◆ WHAT NEEDS TO BE DONE
Extract all lines from the data beneath that include the word "hypertarget".

◆ Collected data
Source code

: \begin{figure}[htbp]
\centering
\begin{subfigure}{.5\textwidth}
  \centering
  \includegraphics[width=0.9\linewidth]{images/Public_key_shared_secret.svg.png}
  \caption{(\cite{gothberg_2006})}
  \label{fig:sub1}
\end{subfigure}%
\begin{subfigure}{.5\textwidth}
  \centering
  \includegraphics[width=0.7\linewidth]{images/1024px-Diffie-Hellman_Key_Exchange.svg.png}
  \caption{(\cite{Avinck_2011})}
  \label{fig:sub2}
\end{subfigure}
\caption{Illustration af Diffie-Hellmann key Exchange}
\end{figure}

---

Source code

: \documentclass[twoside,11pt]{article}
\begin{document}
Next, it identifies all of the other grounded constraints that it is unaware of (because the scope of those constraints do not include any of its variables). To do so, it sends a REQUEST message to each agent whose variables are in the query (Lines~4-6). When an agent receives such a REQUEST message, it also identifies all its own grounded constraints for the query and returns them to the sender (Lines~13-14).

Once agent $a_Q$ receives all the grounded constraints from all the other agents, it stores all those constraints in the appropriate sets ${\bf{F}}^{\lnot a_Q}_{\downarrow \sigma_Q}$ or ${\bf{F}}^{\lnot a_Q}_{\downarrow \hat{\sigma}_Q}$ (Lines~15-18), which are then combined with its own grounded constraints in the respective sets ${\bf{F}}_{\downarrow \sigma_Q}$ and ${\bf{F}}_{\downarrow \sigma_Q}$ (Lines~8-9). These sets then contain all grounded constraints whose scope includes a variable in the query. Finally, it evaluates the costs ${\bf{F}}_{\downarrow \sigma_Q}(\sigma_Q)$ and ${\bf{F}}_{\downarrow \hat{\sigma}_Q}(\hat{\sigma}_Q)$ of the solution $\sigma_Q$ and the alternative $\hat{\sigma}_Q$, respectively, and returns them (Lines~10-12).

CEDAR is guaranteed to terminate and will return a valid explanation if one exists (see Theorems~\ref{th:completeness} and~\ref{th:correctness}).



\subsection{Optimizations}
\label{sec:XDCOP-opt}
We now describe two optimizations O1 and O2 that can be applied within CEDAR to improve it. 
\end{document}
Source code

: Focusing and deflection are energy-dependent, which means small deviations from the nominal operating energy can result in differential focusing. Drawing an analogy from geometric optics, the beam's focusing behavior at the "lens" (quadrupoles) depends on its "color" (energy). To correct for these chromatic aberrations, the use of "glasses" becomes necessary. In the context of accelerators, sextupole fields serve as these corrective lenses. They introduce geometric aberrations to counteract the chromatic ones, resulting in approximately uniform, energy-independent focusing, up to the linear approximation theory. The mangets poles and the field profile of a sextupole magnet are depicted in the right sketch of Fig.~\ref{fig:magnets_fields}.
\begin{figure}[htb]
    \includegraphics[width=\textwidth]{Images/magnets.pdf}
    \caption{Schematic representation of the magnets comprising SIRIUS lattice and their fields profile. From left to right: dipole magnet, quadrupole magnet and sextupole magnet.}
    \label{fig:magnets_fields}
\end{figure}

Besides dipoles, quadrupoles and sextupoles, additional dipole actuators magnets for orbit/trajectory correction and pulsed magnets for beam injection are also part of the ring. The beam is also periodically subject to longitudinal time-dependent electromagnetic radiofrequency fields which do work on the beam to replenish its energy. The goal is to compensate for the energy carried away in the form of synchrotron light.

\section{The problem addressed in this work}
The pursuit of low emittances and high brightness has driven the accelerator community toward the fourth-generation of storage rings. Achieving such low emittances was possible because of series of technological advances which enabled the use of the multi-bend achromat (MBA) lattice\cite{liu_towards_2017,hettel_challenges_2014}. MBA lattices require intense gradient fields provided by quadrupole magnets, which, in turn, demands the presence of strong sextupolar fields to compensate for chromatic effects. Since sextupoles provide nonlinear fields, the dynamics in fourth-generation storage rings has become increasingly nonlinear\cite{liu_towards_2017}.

--

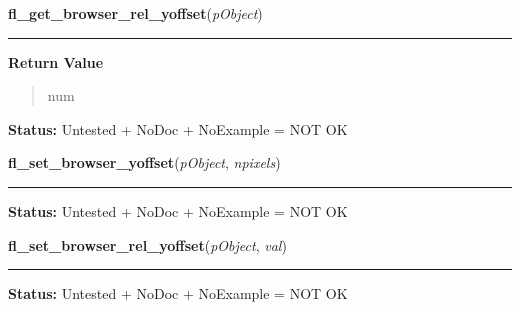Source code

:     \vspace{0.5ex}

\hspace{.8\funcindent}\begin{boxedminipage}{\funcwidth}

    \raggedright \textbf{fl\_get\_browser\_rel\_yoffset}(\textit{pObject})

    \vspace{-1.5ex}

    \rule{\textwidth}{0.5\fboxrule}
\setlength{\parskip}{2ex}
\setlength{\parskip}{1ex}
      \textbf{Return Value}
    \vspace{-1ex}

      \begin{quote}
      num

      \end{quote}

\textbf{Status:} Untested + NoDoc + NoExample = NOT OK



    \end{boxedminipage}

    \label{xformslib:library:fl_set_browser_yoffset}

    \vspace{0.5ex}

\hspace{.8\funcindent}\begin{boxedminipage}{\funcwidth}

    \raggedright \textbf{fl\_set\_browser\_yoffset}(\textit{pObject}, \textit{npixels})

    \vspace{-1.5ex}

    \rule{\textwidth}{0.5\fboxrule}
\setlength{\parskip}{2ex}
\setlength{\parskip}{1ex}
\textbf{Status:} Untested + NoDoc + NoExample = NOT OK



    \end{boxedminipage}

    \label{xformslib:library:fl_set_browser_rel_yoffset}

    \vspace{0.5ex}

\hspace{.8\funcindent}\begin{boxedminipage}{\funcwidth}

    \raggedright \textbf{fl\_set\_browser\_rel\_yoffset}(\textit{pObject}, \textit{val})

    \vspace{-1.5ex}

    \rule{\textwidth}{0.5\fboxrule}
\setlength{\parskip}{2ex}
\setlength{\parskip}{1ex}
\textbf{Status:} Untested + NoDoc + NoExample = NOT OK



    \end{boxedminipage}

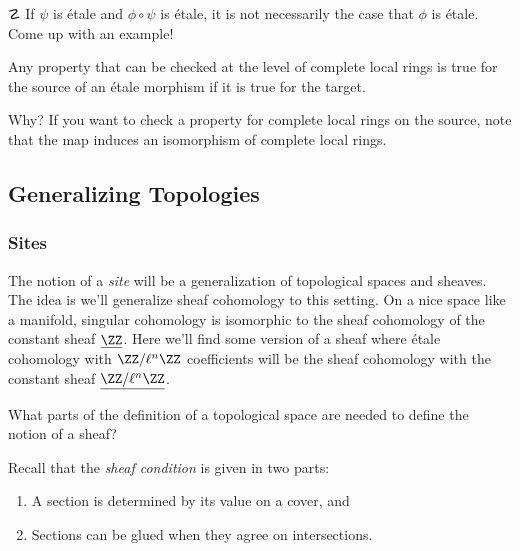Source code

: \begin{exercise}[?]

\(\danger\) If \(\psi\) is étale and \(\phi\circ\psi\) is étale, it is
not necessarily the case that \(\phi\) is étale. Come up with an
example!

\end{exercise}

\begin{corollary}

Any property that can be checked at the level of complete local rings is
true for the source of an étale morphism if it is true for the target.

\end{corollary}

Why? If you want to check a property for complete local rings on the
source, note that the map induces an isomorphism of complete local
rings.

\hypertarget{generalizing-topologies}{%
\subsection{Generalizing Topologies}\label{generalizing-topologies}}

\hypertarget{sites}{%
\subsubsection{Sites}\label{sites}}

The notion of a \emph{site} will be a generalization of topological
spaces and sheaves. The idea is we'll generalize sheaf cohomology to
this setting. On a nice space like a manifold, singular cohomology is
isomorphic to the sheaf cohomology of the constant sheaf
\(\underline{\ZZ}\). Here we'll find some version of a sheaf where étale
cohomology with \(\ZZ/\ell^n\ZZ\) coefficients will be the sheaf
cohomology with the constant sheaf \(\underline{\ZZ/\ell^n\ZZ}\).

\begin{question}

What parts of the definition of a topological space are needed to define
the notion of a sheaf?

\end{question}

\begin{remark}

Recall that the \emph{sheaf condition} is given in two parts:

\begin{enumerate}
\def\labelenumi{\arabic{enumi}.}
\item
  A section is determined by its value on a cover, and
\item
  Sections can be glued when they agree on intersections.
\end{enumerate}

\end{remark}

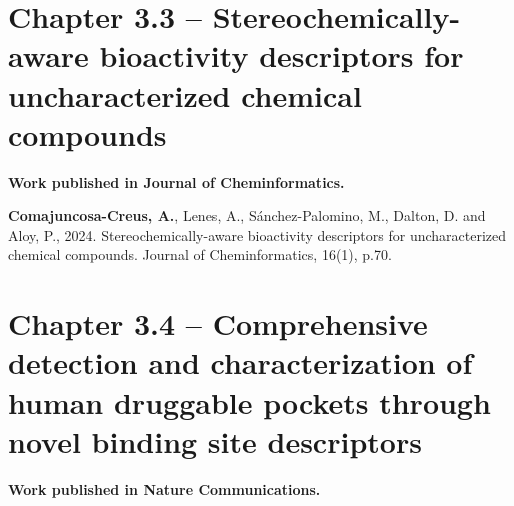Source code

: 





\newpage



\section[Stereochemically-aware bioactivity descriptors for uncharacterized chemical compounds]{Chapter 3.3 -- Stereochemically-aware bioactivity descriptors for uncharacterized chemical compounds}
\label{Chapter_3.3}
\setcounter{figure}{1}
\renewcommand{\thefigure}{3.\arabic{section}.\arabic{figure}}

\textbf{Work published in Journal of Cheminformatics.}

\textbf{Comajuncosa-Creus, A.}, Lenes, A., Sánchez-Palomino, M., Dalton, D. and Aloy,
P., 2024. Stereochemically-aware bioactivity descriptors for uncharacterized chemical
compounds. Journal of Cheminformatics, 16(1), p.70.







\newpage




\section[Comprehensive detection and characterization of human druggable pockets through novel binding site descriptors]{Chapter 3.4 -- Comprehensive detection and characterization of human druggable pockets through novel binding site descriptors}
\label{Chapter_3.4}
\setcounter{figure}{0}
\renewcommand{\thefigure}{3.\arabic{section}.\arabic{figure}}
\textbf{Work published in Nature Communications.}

◆ REPLY
\hypertarget{generalizing-topologies}{%
\hypertarget{sites}{%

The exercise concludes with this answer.